#### [WHAT IS REQUIRED]
All of the data goes into your copy exactly as written. Images do not.

#### [WORKING DATA]

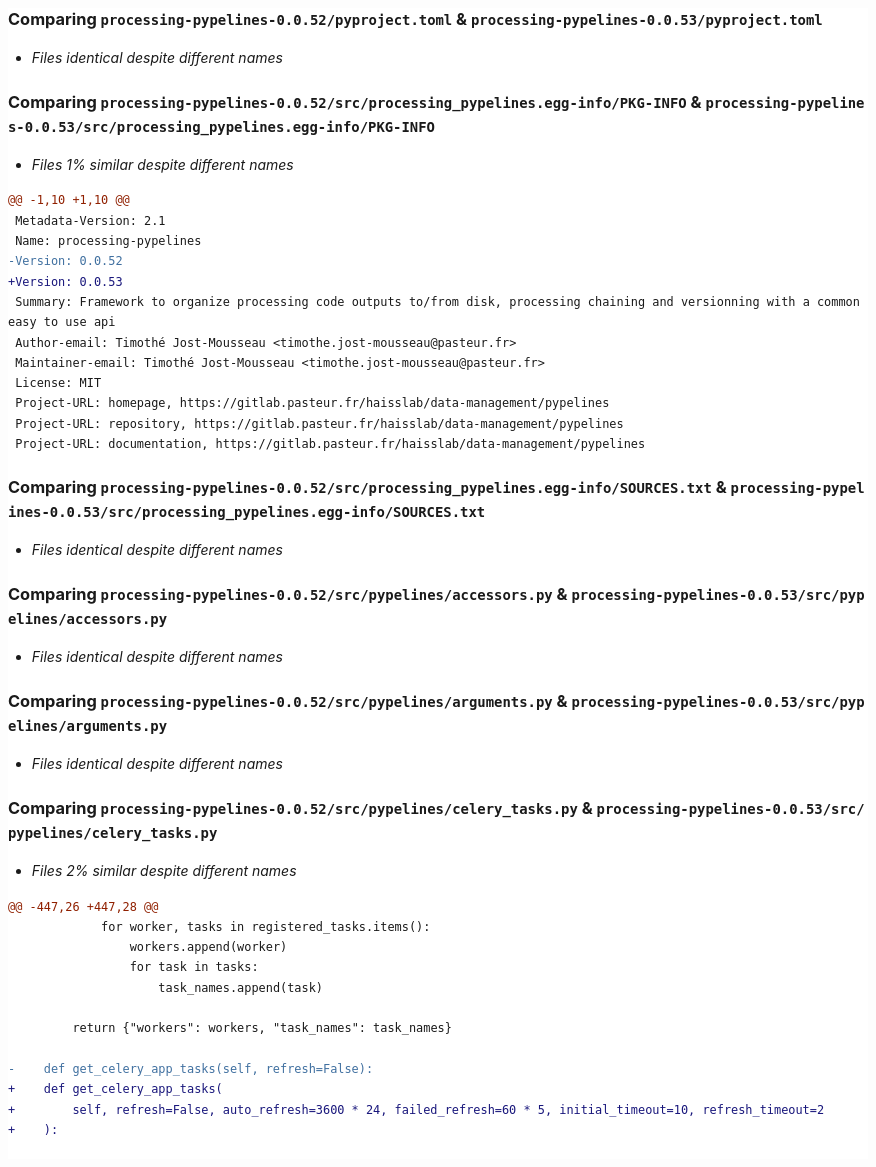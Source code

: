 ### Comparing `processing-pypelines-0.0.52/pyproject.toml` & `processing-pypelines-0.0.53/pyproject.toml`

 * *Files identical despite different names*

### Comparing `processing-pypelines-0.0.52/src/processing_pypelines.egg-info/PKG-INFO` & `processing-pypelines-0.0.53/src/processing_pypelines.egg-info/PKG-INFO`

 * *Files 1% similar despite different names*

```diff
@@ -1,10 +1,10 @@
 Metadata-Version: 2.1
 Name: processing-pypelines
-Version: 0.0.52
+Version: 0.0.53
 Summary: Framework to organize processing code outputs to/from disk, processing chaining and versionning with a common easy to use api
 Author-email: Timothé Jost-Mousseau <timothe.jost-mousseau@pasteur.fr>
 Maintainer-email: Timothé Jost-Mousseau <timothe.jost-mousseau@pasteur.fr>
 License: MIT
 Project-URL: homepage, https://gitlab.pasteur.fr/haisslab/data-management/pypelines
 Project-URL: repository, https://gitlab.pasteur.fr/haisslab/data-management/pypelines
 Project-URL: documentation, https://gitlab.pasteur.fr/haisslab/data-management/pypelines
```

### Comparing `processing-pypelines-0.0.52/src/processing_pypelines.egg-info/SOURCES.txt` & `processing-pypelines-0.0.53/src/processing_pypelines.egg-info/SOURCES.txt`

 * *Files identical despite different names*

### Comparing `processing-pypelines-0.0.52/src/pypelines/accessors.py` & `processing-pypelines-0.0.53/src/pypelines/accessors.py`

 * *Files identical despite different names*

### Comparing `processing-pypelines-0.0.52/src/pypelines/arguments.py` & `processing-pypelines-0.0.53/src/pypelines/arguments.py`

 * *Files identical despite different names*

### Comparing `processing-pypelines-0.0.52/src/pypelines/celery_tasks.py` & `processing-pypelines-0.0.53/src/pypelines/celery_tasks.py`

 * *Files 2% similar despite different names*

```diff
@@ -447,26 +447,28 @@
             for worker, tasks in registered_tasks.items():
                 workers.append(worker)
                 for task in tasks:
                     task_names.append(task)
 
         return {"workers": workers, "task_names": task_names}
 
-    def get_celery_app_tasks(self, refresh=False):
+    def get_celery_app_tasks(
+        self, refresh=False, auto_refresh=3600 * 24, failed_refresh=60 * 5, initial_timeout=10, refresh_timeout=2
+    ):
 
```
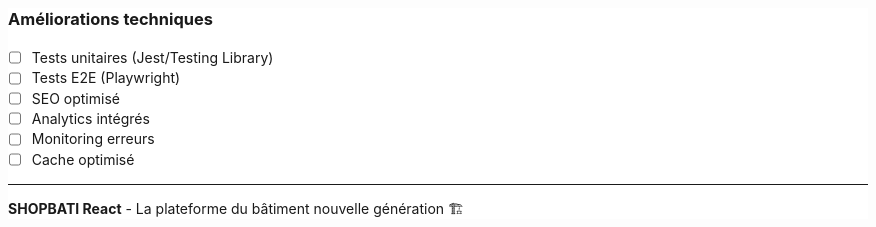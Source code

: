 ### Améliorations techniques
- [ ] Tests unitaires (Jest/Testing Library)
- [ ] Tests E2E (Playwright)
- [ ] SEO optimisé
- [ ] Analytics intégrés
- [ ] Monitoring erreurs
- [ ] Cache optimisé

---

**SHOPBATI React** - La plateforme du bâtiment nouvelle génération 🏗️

#### [OUTPUT BELOW]
Source code

: ### Comparing `processing-pypelines-0.0.52/pyproject.toml` & `processing-pypelines-0.0.53/pyproject.toml`

 * *Files identical despite different names*

### Comparing `processing-pypelines-0.0.52/src/processing_pypelines.egg-info/PKG-INFO` & `processing-pypelines-0.0.53/src/processing_pypelines.egg-info/PKG-INFO`

 * *Files 1% similar despite different names*

```diff
@@ -1,10 +1,10 @@
 Metadata-Version: 2.1
 Name: processing-pypelines
-Version: 0.0.52
+Version: 0.0.53
 Summary: Framework to organize processing code outputs to/from disk, processing chaining and versionning with a common easy to use api
 Author-email: Timothé Jost-Mousseau <timothe.jost-mousseau@pasteur.fr>
 Maintainer-email: Timothé Jost-Mousseau <timothe.jost-mousseau@pasteur.fr>
 License: MIT
 Project-URL: homepage, https://gitlab.pasteur.fr/haisslab/data-management/pypelines
 Project-URL: repository, https://gitlab.pasteur.fr/haisslab/data-management/pypelines
 Project-URL: documentation, https://gitlab.pasteur.fr/haisslab/data-management/pypelines
```

### Comparing `processing-pypelines-0.0.52/src/processing_pypelines.egg-info/SOURCES.txt` & `processing-pypelines-0.0.53/src/processing_pypelines.egg-info/SOURCES.txt`

 * *Files identical despite different names*

### Comparing `processing-pypelines-0.0.52/src/pypelines/accessors.py` & `processing-pypelines-0.0.53/src/pypelines/accessors.py`

 * *Files identical despite different names*

### Comparing `processing-pypelines-0.0.52/src/pypelines/arguments.py` & `processing-pypelines-0.0.53/src/pypelines/arguments.py`

 * *Files identical despite different names*

### Comparing `processing-pypelines-0.0.52/src/pypelines/celery_tasks.py` & `processing-pypelines-0.0.53/src/pypelines/celery_tasks.py`

 * *Files 2% similar despite different names*

```diff
@@ -447,26 +447,28 @@
             for worker, tasks in registered_tasks.items():
                 workers.append(worker)
                 for task in tasks:
                     task_names.append(task)
 
         return {"workers": workers, "task_names": task_names}
 
-    def get_celery_app_tasks(self, refresh=False):
+    def get_celery_app_tasks(
+        self, refresh=False, auto_refresh=3600 * 24, failed_refresh=60 * 5, initial_timeout=10, refresh_timeout=2
+    ):
 
```
Source code

: ### Améliorations techniques
- [ ] Tests unitaires (Jest/Testing Library)
- [ ] Tests E2E (Playwright)
- [ ] SEO optimisé
- [ ] Analytics intégrés
- [ ] Monitoring erreurs
- [ ] Cache optimisé

---

**SHOPBATI React** - La plateforme du bâtiment nouvelle génération 🏗️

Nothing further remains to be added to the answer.